**EXERCISE DIRECTIONS:** Scan the entries for lines with the word "dans" and copy those lines.

--- START ---

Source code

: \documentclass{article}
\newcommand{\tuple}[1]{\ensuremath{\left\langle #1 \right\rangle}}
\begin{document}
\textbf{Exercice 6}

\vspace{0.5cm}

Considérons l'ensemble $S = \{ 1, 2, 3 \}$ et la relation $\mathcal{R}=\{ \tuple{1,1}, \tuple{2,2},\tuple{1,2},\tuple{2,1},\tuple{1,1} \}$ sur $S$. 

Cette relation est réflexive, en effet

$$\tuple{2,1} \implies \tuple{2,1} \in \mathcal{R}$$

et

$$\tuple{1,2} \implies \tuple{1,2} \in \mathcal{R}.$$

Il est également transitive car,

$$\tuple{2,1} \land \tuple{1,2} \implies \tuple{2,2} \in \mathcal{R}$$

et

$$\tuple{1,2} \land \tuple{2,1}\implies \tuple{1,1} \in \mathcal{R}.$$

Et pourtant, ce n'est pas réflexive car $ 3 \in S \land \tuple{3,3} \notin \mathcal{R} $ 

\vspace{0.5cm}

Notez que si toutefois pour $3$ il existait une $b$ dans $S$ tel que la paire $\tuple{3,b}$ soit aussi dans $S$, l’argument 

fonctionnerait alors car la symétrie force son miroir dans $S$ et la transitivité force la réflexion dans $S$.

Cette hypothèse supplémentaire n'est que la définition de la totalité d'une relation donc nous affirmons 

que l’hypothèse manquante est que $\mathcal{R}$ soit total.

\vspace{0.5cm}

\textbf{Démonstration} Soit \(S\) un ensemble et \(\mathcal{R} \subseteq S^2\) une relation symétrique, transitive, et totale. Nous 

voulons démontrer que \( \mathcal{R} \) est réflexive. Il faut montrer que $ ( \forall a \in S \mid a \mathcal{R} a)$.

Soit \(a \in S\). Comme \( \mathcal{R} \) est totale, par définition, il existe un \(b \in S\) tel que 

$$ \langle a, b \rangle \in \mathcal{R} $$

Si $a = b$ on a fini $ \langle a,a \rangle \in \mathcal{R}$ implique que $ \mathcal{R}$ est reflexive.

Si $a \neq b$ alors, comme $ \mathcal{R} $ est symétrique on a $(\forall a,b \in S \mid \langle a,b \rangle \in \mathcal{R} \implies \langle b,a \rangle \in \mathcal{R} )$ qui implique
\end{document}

--- END ---

**TASK ANSWER:**
Notez que si toutefois pour $3$ il existait une $b$ dans $S$ tel que la paire $\tuple{3,b}$ soit aussi dans $S$, l’argument 
fonctionnerait alors car la symétrie force son miroir dans $S$ et la transitivité force la réflexion dans $S$.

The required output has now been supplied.